The heart rate values depend on the age and gender of human beings. In general, when there is a normal sinus rhythm, the maximal possible value for an athlete is of220 BPM. In theory, the maximum possible heart rate for a human being is of 300BPM. A value that would be over this theoretical one would mean that the heart is not following a normal sinus rhythm and that the patient life is in severe danger

For application based considerations, it has been decided for this project to have the system being able to measure a heart rate within the range of 0 to 255 BPM. An advantage of this choice is that BPM values can be encoded as unsigned integer of 8 bits. Moreover, if the maximal value of 255 BPM is reached, this highlights the fact that it is abnormal, and the patient needs urgent assistance. Following the Nyquist frequency principle for a digital system, the sampling frequency (FS) of the digital part of the signal processing chain is twice this value as defined in the expression:

FS = 2·255 = 510 Hz

Where the measurement range is [0;255] Hz.

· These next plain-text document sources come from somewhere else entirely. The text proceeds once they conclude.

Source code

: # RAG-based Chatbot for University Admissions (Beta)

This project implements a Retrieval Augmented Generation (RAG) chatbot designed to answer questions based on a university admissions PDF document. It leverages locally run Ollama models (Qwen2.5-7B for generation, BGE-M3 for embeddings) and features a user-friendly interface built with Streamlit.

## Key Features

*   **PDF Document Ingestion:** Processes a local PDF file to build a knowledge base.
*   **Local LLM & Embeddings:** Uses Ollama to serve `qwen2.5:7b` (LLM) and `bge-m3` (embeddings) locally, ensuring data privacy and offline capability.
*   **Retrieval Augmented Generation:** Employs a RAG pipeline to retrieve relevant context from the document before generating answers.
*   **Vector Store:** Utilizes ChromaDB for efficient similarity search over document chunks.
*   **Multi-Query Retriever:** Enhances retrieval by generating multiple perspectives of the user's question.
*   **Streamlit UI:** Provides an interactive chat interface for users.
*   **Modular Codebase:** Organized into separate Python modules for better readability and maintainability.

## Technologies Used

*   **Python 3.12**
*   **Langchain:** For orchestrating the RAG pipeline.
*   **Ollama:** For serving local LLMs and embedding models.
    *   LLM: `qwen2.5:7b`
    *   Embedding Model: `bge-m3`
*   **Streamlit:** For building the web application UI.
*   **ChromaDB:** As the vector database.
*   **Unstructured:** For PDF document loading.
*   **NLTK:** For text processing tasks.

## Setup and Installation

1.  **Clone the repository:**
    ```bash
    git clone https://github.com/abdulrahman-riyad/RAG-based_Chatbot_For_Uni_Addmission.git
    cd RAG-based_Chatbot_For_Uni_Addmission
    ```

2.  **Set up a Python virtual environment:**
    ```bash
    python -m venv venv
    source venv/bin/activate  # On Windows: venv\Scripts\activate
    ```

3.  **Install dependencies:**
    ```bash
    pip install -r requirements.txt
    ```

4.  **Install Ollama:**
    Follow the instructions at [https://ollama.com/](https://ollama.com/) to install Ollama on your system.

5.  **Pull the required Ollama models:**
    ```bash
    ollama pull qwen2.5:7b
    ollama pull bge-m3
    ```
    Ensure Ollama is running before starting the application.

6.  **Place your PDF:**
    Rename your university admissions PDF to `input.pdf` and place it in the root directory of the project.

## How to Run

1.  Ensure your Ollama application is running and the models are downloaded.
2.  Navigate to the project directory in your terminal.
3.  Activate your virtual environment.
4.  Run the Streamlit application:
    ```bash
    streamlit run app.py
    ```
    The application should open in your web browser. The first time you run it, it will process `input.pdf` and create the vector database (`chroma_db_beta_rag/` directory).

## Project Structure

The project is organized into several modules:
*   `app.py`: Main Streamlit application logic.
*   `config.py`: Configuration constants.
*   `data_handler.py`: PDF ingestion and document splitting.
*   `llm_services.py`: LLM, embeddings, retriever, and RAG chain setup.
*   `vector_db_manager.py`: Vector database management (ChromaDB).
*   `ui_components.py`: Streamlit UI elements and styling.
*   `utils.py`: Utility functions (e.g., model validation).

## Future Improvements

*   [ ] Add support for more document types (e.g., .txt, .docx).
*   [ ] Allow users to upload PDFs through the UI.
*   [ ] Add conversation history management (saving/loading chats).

Deploying the Model to the STM Board

  1. Open model stmnucleo_ECGProcessing.slx.

  2. Connect the board to the PC using the USB cable.

  3. Configure the network properties for the model as described in the previous task: Network Configuration Settings.

  4. Open Send to ThingSpeak sub system, open ThingSpeak Write block mask. Provide Channel ID and ThingSpeak Write API Key.

  5. On the model, press Ctrl+B or on the Hardware tab, click Build, Deploy & Start > Build Stand-Alone to build, load and run the model on the target.

  6. Model starts running on the board.

  7. Open your ThingSpeak channel which is configured in the model, you can see the bpm values.

Configure ThingSpeak Visualizations

Use the M script files PlotOneEcgPulse.m and PlotLastEcgSignal.m setup the ECG signals for display on ThingSpeak. See ThingSpeak Channel BMP Charts. Then, in the View of the ThingSpeak Channel, click on “Add Visualizations” and select one of the two charts.

ThingSpeak Channel BMP Charts

View of the ThingSpeak Channel

Add Visualizations

Close the Model and Script Files

When done with simulation. Close all the files.